This article belongs to the debate » Decolonization and Human Rights: The Dutch Case
26 January 2022

Police Action or War?

The Applicability of International Law in Indonesia in 1945-1949

When Japan surrendered on 15 August 1945, the territories it had occupied during the Pacific War were suddenly confronted with a power vacuum. One of these territories was the Dutch East Indies, where nationalists led by Soekarno and Hatta proclaimed independence from the Netherlands. The Dutch rejected this declaration and for the next four years tried to firmly restore colonial rule, including through two campaigns of repression, called “police actions,” which were preceded and followed by much violence from the nationalist side as well. In December 1949, the Dutch eventually recognized the independence of Indonesia. A question seldom asked is whether international law was applicable in this tumultuous period. This intriguing question can be approached from two perspectives. One view, which I shall call the thin theory, holds that only a restricted set of international law provisions was applicable in those years. Another view, which I shall call the thick theory, claims that the full range of international law was applicable. These opposite perspectives will be discussed here in turn. They show how different views of the applicability of international law have very real consequences for individual lives and for the interpretation of history.

The thin theory

According to the thin theory only a few selected international law provisions were applicable in Indonesia since Indonesia was considered a Dutch colony in 1945–1949. Two such provisions have moral force.

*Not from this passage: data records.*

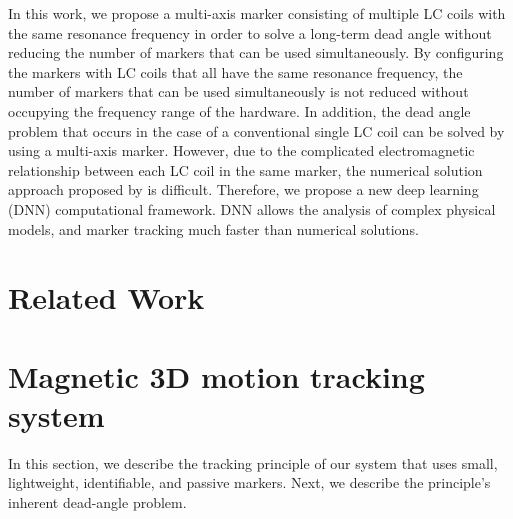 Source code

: \documentclass[journal,twoside,web]{ieeecolor}
\begin{document}
In this work, we propose a multi-axis marker consisting of multiple LC coils with the same resonance frequency in order to solve a long-term dead angle without reducing the number of markers that can be used simultaneously. By configuring the markers with LC coils that all have the same resonance frequency, the number of markers that can be used simultaneously is not reduced without occupying the frequency range of the hardware. In addition, the dead angle problem that occurs in the case of a conventional single LC coil can be solved by using a multi-axis marker. However, due to the complicated electromagnetic relationship between each LC coil in the same marker, the numerical solution approach proposed by \cite {im6d} is difficult. Therefore, we propose a new deep learning (DNN) computational framework. DNN allows the analysis of complex physical models, and marker tracking much faster than numerical solutions.

\section{Related Work}


\section{Magnetic 3D motion tracking system}
\label{overview}
In this section, we describe the tracking principle of our system that uses small, lightweight, identifiable, and passive markers. Next, we describe the principle’s inherent dead-angle problem.
\end{document}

The older one is the Martens clause, which as a preambular paragraph of the fourth Hague Convention of 1907 stipulated that populations and belligerents in armed conflicts were protected by principles of humanity in all matters that the convention did not regulate. The more recent one is the Universal Declaration of Human Rights. The Netherlands had voted in favor of the Universal Declaration in December 1948, meaning that from then onward it had committed itself morally to observe its guarantees. In addition to these moral injunctions, the Netherlands ratified the United Nations (UN) Charter in December 1945 which contained binding provisions regarding non-self-governing territories such as Indonesia (or the Dutch East Indies). According to the thin theory, the fourth Hague Convention of 1907 itself and the Geneva Conventions of 1929 were not applicable because these instruments only covered international conflicts whereas the theory denied that the conflict in Indonesia was international. The Geneva Conventions of 1949, which contained minimum humanitarian provisions for non-international armed conflicts in their Common Article 3, were not applicable either because the Netherlands ratified them only in 1954 (after having signed them in December 1949, the month of the cession of sovereignty). In sum, if one accepts the thin theory, this was an internal conflict. As such, the protection offered by international law to victims of the conflict in 1945–1949 would mainly come from the UN Charter. The Martens clause and the Universal Declaration would offer additional moral protection.

The thick theory

The thick theory claims that Indonesia was no longer a Dutch colony in 1945–1949, but an independent state engaged in a war against an occupying force. On this view, the scope of applicable international law is far broader. In its judgment of October 1946, the International Military Tribunal at Nuremberg had concluded that by 1939 the fourth Hague Convention of 1907 and the Geneva Conventions of 1929 had acquired the status of customary law. In other words, they were not only binding on those states that had ratified them – as did the Netherlands in 1909 and 1932, respectively – but on all other states as well. Evidently, the Indonesian Republic was not – and could not have been – a party to the Hague and Geneva Conventions at the time, but in January 1946 it pledged to apply the 1929 Geneva Conventions during the conflict nonetheless. Thus, the pledge, made for practical reasons as well as reasons of principle, satisfied international custom for the purposes of the thick theory. In addition, it is intriguing to note that Indonesia did not only ratify the Geneva Conventions of 1949 in 1958 but also the Geneva Conventions of 1929 in 1959. Indeed, older Geneva Conventions are not superseded by newer ones, even if the latter contain all the best ideas of the former. One explanation for Indonesia’s intriguing ratification of the 1929 Conventions is that it intended to justify the thick theory in the eyes of future historians. Be that as it may, the thick theory renders the fourth Hague Convention and its Regulations, including its section on the military authority over the territory of the hostile state, and the Geneva Conventions of 1929, including its section on penal sanctions with regard to prisoners of war, applicable in Indonesia in 1945–1949.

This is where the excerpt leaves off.